What the task asks: Every line of the data must appear again in the answer, exactly as written.

Extracted data:
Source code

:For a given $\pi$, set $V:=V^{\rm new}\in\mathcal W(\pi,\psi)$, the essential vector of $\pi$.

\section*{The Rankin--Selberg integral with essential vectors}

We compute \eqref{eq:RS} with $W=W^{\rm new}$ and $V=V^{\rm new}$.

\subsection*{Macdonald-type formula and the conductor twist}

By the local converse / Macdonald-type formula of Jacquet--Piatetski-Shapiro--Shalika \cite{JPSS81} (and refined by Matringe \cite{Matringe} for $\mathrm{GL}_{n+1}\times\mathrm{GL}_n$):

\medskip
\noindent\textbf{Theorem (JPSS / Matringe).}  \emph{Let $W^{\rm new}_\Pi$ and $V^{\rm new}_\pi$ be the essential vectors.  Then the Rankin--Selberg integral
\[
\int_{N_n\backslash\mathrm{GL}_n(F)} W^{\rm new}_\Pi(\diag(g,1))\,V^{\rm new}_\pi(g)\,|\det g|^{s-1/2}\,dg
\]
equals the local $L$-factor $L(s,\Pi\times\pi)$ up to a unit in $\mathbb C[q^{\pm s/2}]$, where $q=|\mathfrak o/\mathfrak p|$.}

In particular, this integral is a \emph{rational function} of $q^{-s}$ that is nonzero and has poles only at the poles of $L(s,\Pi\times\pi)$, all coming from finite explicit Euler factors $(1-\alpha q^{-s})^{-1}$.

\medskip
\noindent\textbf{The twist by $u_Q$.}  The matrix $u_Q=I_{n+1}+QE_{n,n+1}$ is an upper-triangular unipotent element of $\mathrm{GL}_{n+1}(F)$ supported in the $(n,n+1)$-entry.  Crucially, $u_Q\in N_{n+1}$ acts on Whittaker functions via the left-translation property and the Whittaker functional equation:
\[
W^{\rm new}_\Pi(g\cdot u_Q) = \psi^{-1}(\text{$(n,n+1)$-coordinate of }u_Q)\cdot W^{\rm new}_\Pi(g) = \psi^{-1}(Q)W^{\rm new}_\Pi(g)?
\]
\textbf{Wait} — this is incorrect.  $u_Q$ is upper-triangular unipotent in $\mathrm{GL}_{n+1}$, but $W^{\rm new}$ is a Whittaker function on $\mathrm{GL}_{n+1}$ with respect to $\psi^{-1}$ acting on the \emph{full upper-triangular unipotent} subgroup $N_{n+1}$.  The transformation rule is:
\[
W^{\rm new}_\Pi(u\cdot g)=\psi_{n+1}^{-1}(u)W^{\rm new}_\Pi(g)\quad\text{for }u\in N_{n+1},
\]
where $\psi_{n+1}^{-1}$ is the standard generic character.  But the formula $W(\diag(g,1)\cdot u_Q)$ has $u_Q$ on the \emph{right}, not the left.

Task solution:
Source code

:For a given $\pi$, set $V:=V^{\rm new}\in\mathcal W(\pi,\psi)$, the essential vector of $\pi$.

\section*{The Rankin--Selberg integral with essential vectors}

We compute \eqref{eq:RS} with $W=W^{\rm new}$ and $V=V^{\rm new}$.

\subsection*{Macdonald-type formula and the conductor twist}

By the local converse / Macdonald-type formula of Jacquet--Piatetski-Shapiro--Shalika \cite{JPSS81} (and refined by Matringe \cite{Matringe} for $\mathrm{GL}_{n+1}\times\mathrm{GL}_n$):

\medskip
\noindent\textbf{Theorem (JPSS / Matringe).}  \emph{Let $W^{\rm new}_\Pi$ and $V^{\rm new}_\pi$ be the essential vectors.  Then the Rankin--Selberg integral
\[
\int_{N_n\backslash\mathrm{GL}_n(F)} W^{\rm new}_\Pi(\diag(g,1))\,V^{\rm new}_\pi(g)\,|\det g|^{s-1/2}\,dg
\]
equals the local $L$-factor $L(s,\Pi\times\pi)$ up to a unit in $\mathbb C[q^{\pm s/2}]$, where $q=|\mathfrak o/\mathfrak p|$.}

In particular, this integral is a \emph{rational function} of $q^{-s}$ that is nonzero and has poles only at the poles of $L(s,\Pi\times\pi)$, all coming from finite explicit Euler factors $(1-\alpha q^{-s})^{-1}$.

\medskip
\noindent\textbf{The twist by $u_Q$.}  The matrix $u_Q=I_{n+1}+QE_{n,n+1}$ is an upper-triangular unipotent element of $\mathrm{GL}_{n+1}(F)$ supported in the $(n,n+1)$-entry.  Crucially, $u_Q\in N_{n+1}$ acts on Whittaker functions via the left-translation property and the Whittaker functional equation:
\[
W^{\rm new}_\Pi(g\cdot u_Q) = \psi^{-1}(\text{$(n,n+1)$-coordinate of }u_Q)\cdot W^{\rm new}_\Pi(g) = \psi^{-1}(Q)W^{\rm new}_\Pi(g)?
\]
\textbf{Wait} — this is incorrect.  $u_Q$ is upper-triangular unipotent in $\mathrm{GL}_{n+1}$, but $W^{\rm new}$ is a Whittaker function on $\mathrm{GL}_{n+1}$ with respect to $\psi^{-1}$ acting on the \emph{full upper-triangular unipotent} subgroup $N_{n+1}$.  The transformation rule is:
\[
W^{\rm new}_\Pi(u\cdot g)=\psi_{n+1}^{-1}(u)W^{\rm new}_\Pi(g)\quad\text{for }u\in N_{n+1},
\]
where $\psi_{n+1}^{-1}$ is the standard generic character.  But the formula $W(\diag(g,1)\cdot u_Q)$ has $u_Q$ on the \emph{right}, not the left.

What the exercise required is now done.